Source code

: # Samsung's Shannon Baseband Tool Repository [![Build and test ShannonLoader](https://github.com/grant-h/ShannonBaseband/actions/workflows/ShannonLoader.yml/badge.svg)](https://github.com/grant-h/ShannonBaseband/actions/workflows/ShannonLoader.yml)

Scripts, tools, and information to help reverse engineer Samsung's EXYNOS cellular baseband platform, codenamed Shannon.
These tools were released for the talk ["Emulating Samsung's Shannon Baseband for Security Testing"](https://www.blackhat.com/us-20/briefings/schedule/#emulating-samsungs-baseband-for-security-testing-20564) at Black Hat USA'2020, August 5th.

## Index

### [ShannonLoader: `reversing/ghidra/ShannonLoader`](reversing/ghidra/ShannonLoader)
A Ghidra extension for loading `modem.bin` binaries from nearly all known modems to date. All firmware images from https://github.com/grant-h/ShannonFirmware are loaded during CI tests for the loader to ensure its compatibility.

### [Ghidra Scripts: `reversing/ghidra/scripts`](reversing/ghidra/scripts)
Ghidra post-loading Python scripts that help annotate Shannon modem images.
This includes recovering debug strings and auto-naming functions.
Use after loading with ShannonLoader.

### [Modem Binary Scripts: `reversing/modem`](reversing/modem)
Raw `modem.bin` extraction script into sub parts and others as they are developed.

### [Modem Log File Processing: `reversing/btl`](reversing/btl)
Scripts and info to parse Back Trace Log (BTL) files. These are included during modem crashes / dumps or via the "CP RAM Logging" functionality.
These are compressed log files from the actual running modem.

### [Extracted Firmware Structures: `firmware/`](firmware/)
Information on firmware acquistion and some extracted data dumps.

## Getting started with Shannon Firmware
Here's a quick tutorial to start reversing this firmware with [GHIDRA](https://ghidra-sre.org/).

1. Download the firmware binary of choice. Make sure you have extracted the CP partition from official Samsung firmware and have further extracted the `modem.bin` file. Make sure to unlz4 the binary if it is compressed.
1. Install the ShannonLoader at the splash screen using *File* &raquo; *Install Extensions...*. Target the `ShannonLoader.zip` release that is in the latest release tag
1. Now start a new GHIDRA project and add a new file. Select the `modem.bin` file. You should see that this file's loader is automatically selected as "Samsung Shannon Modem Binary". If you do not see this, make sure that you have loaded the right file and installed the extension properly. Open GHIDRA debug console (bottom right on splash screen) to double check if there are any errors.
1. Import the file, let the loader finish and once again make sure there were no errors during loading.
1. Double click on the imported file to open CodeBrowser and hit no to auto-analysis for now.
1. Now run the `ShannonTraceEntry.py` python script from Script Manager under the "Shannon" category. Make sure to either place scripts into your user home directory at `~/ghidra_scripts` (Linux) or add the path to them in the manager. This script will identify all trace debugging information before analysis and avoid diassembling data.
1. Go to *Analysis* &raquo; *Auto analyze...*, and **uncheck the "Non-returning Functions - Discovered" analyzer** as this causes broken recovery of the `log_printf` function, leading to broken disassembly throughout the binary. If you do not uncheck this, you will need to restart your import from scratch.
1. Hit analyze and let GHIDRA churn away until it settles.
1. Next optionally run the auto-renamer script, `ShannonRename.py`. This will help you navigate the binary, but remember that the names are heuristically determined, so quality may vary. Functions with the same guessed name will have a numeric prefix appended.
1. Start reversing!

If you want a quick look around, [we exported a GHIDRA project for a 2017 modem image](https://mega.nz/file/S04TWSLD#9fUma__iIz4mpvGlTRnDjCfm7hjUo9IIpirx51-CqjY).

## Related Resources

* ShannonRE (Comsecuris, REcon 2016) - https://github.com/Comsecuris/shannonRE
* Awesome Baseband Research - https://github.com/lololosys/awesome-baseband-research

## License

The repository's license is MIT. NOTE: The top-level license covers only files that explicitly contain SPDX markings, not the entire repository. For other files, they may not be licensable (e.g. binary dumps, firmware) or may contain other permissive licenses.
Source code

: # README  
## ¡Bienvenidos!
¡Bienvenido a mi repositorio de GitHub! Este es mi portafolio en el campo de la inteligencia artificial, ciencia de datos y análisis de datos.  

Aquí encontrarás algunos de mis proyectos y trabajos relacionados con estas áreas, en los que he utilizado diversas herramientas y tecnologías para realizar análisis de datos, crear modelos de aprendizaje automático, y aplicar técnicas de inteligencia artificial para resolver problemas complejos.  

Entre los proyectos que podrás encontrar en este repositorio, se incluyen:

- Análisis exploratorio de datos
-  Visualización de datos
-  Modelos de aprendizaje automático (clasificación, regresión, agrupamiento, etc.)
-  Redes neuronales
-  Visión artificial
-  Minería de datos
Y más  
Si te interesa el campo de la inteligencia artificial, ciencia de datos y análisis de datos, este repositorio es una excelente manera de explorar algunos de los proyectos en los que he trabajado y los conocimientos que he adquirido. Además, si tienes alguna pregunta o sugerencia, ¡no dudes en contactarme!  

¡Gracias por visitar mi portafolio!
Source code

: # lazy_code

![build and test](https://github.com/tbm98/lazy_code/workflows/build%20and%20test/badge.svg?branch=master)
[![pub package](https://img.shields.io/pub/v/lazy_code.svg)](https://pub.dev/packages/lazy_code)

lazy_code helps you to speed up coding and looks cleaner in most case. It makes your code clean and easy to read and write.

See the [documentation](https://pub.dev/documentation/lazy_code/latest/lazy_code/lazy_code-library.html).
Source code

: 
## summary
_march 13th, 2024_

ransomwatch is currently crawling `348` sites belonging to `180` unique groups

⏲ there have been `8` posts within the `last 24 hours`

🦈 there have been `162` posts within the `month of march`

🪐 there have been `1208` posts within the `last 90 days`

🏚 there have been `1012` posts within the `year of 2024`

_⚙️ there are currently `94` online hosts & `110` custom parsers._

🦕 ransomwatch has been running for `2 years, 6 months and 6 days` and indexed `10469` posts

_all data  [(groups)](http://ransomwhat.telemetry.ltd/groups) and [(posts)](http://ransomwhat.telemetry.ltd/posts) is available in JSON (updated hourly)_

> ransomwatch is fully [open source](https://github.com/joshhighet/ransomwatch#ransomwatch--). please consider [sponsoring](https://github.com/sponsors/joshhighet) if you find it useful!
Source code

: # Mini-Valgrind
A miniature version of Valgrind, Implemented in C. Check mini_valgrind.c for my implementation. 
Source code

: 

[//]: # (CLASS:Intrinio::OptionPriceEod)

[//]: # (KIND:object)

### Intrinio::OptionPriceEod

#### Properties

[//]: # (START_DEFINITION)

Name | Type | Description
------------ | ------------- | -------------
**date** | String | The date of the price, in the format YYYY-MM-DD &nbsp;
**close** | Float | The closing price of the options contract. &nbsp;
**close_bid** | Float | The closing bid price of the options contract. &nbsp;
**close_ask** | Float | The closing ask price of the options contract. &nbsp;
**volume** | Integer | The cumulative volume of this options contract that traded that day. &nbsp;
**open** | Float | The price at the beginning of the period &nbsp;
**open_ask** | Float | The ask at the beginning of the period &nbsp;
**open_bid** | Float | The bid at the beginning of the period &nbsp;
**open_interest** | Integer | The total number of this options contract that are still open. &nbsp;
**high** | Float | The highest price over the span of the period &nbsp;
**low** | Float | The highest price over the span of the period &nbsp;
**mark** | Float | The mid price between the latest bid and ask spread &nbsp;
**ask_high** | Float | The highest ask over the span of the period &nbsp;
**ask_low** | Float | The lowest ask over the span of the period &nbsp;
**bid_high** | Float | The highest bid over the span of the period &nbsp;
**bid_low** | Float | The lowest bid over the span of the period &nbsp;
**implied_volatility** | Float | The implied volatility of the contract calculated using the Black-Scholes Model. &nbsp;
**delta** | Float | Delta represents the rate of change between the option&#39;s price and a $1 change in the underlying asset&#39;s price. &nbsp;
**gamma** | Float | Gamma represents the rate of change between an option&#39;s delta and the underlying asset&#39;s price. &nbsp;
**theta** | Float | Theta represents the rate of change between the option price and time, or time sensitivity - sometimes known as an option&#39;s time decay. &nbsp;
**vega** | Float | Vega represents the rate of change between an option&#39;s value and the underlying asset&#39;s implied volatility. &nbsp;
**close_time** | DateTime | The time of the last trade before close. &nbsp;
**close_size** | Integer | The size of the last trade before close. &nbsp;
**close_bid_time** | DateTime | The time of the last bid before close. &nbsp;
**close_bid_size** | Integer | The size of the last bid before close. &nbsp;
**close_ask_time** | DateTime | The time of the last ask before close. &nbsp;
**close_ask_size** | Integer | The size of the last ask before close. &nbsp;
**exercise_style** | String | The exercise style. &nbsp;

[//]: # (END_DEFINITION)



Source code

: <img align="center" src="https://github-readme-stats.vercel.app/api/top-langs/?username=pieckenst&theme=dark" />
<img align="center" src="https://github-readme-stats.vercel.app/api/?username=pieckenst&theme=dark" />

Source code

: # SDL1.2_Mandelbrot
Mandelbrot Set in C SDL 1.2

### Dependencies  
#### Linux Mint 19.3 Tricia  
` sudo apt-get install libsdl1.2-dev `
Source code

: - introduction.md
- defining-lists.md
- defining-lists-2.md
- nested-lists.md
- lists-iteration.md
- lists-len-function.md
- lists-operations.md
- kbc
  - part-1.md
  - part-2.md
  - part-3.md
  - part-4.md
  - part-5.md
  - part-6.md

Work item: The lines above, from the first through the one containing "Scripts, tools, and", must be restated word for word, with nothing added.

Your response:
Source code

: # Samsung's Shannon Baseband Tool Repository [![Build and test ShannonLoader](https://github.com/grant-h/ShannonBaseband/actions/workflows/ShannonLoader.yml/badge.svg)](https://github.com/grant-h/ShannonBaseband/actions/workflows/ShannonLoader.yml)

Scripts, tools, and information to help reverse engineer Samsung's EXYNOS cellular baseband platform, codenamed Shannon.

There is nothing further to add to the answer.